L'istinto del sangue by Jean-Christophe Grangé

L'istinto del sangue by Jean-Christophe Grangé

autore:Jean-Christophe Grangé [Grangé, Jean-Christophe]
La lingua: ita
Format: epub
ISBN: 9788811670339
Google: k7GORAAACAAJ
Amazon: 8811670330
editore: Garzanti
pubblicato: 2010-01-01T00:00:00+00:00


39.

Le quattro del pomeriggio.

Altra telefonata a Plasma Inc.

Eduardo Manzarena non era ancora arrivato. Jeanne si diresse verso la sede della «Prensa». Fu felice di rinfrescarsi nel taxi climatizzato. Gli uffici del giornale erano situati all’altro capo della città. Ebbe tutto il tempo di osservare la capitale.

Il traffico era intenso. E ancora più intensa, ai semafori, l’attività dei venditori ambulanti. Zucchero filato, cani, amache, sigarette, fazzoletti di carta… fra le auto si smerciava qualsiasi cosa. Jeanne notò anche le ragazze che passavano. Capelli raccolti sulla nuca. Visi ovali. Jeans a zampa d’elefante. Il solo tocco personale era il colore dei bustier: turchese, rosa, verde mandorla, giallo girasole… Suo malgrado, Jeanne era invidiosa della loro bellezza, bruna e insieme radiosa, della loro giovinezza, della loro comunanza con la terra, l’aria, il cielo. E anche del fatto che si assomigliassero tutte: parevano condividere un segreto di eterna giovinezza, ma con generosità, senza spirito di competizione.

Al tempo stesso Jeanne respirava qualcosa di più lugubre. Il peso del passato. Dietro i sorrisi e la gentilezza, la popolazione era ancora prostrata dalla violenza del secolo precedente. Il sangue versato non era stato dimenticato. Si viveva in una sorta di veglia funebre permanente. Tre secoli di sfruttamento americano.

Quarant’anni di feroce dittatura. Una rivoluzione. Una controrivoluzione. Tutto ciò per sprofondare in una corruzione larvata, endemica, incurabile… Non c’era proprio da essere ottimisti.

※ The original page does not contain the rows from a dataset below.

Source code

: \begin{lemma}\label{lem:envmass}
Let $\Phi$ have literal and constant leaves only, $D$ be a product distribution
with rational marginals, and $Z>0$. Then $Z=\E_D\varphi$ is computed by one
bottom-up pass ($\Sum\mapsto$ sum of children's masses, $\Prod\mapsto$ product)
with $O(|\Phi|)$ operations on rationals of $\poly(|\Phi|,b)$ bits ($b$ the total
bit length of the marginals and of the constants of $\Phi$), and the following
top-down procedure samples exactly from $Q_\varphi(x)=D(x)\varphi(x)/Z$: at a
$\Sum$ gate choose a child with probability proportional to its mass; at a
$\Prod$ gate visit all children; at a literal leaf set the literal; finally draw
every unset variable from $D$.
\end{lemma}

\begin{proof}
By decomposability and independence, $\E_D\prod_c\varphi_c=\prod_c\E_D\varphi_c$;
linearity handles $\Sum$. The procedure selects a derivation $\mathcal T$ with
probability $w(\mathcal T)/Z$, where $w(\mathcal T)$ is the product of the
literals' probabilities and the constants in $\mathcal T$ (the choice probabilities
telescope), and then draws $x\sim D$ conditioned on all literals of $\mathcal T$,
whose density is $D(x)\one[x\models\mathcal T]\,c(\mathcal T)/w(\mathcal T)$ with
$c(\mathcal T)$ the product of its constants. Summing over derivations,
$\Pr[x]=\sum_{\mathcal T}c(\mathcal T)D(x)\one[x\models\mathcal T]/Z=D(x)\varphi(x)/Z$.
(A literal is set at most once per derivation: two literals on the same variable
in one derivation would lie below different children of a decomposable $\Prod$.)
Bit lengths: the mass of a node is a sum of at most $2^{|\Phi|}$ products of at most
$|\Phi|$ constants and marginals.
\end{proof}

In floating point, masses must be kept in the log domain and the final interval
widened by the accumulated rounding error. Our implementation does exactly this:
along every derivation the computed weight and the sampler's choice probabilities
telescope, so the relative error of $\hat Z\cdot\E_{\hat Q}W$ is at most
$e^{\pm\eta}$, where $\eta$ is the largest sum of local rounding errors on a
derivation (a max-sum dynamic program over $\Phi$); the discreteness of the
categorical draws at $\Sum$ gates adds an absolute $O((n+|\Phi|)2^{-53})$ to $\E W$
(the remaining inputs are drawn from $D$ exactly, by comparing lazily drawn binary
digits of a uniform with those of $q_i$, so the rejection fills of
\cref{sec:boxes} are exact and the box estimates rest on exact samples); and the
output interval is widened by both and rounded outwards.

La sede della «Prensa» era un blocco di cemento senz’anima, ma l’archivio era conservato in un pittoresco edificio annesso, con un piccolo patio fiorito e stucchi ornamentali. I vecchi numeri erano memorizzati su microfilm: poteva risparmiarsi le carte polverose e l’odore di inchiostro. Jeanne dovette prima interrogare il capoarchivista, una vera enciclopedia vivente, per orientarsi nelle ricerche. A memoria, l’impiegato selezionò le annate da consultare per prime. Gli anni d’oro di Eduardo Manzarena, il Vampiro di Managua.

Facendo scorrere i microfilm, Jeanne vide passare buona parte della storia recente del Nicaragua. La conosceva già. La tradizione delle repubbliche delle banane, chiamate così perché gli stati dell’America centrale erano diventati fornitori di frutti tropicali totalmente controllati dagli Stati Uniti. Come la maggioranza della gente di sinistra, Jeanne detestava gli Stati Uniti. Globalmente. Arbitrariamente.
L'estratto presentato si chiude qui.